Rendered images with source text

-*-*-

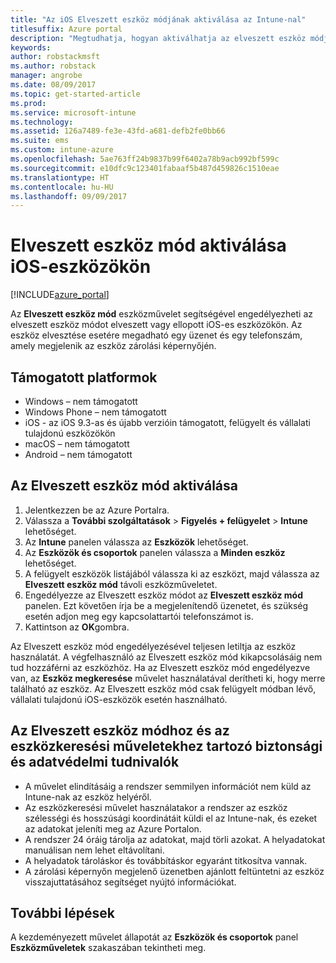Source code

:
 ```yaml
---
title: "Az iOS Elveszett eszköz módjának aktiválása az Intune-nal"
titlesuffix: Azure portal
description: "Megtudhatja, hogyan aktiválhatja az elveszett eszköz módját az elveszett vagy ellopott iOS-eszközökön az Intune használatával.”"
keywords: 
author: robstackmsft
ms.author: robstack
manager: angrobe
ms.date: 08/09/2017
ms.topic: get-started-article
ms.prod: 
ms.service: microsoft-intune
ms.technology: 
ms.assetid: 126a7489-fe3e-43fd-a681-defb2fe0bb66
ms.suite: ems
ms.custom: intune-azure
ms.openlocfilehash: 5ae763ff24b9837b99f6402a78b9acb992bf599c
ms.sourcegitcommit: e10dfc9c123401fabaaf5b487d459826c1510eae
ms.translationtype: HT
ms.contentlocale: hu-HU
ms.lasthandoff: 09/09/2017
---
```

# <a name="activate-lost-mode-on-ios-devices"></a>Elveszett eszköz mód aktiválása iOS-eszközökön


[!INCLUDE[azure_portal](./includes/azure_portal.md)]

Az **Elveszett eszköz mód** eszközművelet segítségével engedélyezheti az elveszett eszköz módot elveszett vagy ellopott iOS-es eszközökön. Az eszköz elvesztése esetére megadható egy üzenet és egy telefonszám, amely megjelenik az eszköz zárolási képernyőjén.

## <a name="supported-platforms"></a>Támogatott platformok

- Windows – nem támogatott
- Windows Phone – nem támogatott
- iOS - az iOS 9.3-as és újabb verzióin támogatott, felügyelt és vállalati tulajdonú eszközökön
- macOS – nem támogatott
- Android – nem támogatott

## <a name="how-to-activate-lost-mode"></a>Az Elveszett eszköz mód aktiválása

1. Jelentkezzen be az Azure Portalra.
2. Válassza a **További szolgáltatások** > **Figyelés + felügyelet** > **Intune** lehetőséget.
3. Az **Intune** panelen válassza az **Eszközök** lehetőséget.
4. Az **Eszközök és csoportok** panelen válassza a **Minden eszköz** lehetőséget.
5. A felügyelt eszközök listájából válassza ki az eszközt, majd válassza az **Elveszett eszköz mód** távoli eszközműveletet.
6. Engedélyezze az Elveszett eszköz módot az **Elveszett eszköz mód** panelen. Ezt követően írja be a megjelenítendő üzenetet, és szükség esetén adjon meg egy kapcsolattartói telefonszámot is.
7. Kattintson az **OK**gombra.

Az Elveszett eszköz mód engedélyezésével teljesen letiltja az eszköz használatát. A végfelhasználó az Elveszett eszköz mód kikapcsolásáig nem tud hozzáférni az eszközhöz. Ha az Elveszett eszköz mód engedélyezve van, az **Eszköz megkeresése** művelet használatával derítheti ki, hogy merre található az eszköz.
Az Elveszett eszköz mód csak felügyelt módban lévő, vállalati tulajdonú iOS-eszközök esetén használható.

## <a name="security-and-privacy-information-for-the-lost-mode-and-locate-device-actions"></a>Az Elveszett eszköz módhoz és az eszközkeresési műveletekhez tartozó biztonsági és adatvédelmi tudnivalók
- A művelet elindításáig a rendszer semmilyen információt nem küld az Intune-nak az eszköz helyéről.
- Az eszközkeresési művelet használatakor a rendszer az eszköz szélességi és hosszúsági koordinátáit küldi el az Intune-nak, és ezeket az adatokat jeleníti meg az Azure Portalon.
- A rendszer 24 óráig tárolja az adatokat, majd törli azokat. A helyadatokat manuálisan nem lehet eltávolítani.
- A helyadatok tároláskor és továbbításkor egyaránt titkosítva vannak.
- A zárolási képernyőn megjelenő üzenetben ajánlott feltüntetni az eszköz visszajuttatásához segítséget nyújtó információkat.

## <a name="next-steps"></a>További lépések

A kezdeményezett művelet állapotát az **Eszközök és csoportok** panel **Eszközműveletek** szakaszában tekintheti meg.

-*-*-

WHAT THE TASK ASKS
Using the data above, print exactly the lines from the line that contains "- Android – nem támogatott" through the line that contains "- A művelet", with both included.

SOLUTION TO THE PROBLEM
- Android – nem támogatott

## <a name="how-to-activate-lost-mode"></a>Az Elveszett eszköz mód aktiválása

1. Jelentkezzen be az Azure Portalra.
2. Válassza a **További szolgáltatások** > **Figyelés + felügyelet** > **Intune** lehetőséget.
3. Az **Intune** panelen válassza az **Eszközök** lehetőséget.
4. Az **Eszközök és csoportok** panelen válassza a **Minden eszköz** lehetőséget.
5. A felügyelt eszközök listájából válassza ki az eszközt, majd válassza az **Elveszett eszköz mód** távoli eszközműveletet.
6. Engedélyezze az Elveszett eszköz módot az **Elveszett eszköz mód** panelen. Ezt követően írja be a megjelenítendő üzenetet, és szükség esetén adjon meg egy kapcsolattartói telefonszámot is.
7. Kattintson az **OK**gombra.

Az Elveszett eszköz mód engedélyezésével teljesen letiltja az eszköz használatát. A végfelhasználó az Elveszett eszköz mód kikapcsolásáig nem tud hozzáférni az eszközhöz. Ha az Elveszett eszköz mód engedélyezve van, az **Eszköz megkeresése** művelet használatával derítheti ki, hogy merre található az eszköz.
Az Elveszett eszköz mód csak felügyelt módban lévő, vállalati tulajdonú iOS-eszközök esetén használható.

## <a name="security-and-privacy-information-for-the-lost-mode-and-locate-device-actions"></a>Az Elveszett eszköz módhoz és az eszközkeresési műveletekhez tartozó biztonsági és adatvédelmi tudnivalók
- A művelet elindításáig a rendszer semmilyen információt nem küld az Intune-nak az eszköz helyéről.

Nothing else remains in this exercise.